CORTE COSTITUZIONALE N. 63/2026: CONFORMITA DELLA NORMA CHE LIMITA IL RICONOSCIMENTO DELLA CITTADINANZA AI NATI ALL’ESTERO

22 Maggio 2026|Categorie: Legale|

La Corte Costituzionale, con la sentenza n. 63 pubblicata in G.U. il 6 maggio 2026, ha dichiarato l’inammissibilità e la non fondatezza delle questioni di legittimità costituzionale relative alle modifiche introdotte all’art. 3-bis della L. n. 91/1992 dall’art. 1 del D.L. n. 36/2025, convertito nella L. n. 75/2025.

La disposizione novellata prevede, in deroga al precedente principio di trasmissione illimitata della cittadinanza italiana iure sanguinis, che sia considerato come non avente mai acquisito la cittadinanza italiana chi:

  • sia nato all’estero, anche prima dell’entrata in vigore della norma;
  • sia in possesso di altra cittadinanza,

salvo il ricorrere di specifiche condizioni, tra cui:
a) il riconoscimento della cittadinanza a seguito di istanza presentata entro il 27 marzo 2025, ovvero previo appuntamento comunicato dall’ufficio competente anteriormente a tale data;
b) la presenza di un genitore o nonno in possesso esclusivamente della cittadinanza italiana;
c) la residenza in Italia, per almeno due anni continuativi, del genitore o adottante successivamente all’acquisto della cittadinanza italiana e prima della nascita o adozione del figlio.

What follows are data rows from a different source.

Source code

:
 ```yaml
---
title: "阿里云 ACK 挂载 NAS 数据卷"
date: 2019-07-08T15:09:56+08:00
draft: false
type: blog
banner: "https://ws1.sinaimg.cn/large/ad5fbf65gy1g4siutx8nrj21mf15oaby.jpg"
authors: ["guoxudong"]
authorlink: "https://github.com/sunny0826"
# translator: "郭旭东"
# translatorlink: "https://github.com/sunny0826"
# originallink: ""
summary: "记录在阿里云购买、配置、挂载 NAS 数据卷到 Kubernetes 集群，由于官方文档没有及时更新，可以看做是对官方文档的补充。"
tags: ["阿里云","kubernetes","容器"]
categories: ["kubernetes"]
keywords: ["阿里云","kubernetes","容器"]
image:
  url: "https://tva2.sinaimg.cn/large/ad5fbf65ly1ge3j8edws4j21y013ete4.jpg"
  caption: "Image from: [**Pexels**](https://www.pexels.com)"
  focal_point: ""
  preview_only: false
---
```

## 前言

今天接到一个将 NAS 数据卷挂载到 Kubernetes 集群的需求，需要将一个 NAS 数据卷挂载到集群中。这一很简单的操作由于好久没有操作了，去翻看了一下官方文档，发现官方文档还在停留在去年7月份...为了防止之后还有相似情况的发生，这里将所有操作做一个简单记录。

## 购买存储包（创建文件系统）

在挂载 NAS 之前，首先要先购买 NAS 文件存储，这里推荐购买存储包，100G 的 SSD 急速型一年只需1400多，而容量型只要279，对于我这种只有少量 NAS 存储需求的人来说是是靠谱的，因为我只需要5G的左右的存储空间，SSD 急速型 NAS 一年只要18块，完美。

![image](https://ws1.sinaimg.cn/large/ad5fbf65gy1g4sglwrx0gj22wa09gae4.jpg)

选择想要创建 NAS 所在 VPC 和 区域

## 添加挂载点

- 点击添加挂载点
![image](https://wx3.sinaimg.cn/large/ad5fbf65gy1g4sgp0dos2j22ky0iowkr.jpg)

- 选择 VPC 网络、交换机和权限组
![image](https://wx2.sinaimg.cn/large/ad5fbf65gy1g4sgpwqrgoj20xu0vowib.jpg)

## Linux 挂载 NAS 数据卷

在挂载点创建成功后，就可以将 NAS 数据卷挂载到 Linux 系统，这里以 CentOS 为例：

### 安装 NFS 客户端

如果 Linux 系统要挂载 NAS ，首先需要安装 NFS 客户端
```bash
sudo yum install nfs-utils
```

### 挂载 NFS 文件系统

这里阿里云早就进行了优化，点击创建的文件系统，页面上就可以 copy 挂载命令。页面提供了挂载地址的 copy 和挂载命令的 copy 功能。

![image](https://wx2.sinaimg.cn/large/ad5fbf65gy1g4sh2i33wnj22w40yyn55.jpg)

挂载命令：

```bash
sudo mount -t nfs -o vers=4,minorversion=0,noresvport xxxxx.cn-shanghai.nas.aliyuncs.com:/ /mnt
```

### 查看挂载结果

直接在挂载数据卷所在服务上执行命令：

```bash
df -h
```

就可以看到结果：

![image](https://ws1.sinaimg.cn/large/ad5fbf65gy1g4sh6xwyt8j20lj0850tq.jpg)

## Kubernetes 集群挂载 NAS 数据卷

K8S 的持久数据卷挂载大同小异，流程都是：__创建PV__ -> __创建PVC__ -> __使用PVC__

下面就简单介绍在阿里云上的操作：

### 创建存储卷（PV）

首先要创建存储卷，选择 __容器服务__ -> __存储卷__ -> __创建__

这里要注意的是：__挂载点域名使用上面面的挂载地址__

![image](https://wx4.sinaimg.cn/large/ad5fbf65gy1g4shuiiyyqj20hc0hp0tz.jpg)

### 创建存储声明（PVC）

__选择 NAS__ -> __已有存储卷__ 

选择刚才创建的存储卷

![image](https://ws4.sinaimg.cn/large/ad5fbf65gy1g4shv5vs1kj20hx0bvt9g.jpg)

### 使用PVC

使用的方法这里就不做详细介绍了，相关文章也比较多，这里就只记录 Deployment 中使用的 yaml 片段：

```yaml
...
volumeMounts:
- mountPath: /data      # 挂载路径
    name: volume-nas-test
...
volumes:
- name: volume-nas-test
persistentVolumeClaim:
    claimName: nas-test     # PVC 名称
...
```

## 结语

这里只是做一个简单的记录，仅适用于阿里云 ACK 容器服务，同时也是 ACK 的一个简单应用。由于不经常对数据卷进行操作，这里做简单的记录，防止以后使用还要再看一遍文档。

Secondo la Corte, la disciplina – pur caratterizzata da effetti retroattivi “puri”- deve essere interpretata nel quadro complessivo delle ulteriori modifiche introdotte dal D.L. n. 36/2025, ritenute idonee a bilanciare il principio dell’affidamento con quello di effettività della cittadinanza, senza violare gli artt. 2 e 3  Cost..

La Corte ha inoltre dichiarato inammissibile la questione relativa alla presunta incompatibilità della norma con l’art. 117 Cost., in relazione all’art. 9 del Unione Europea e all’art. 20 del TFUE, che riconoscono la cittadinanza dell’Unione ai cittadini degli Stati membri in quanto per nessuno dei destinatari dell’art. 3-bis lo status di cittadino europeo era giuridicamente certo.

Per le ulteriori questioni di legittimità costituzionale dichiarate inammissibili si rinvia ad una lettura integrale della sentenza.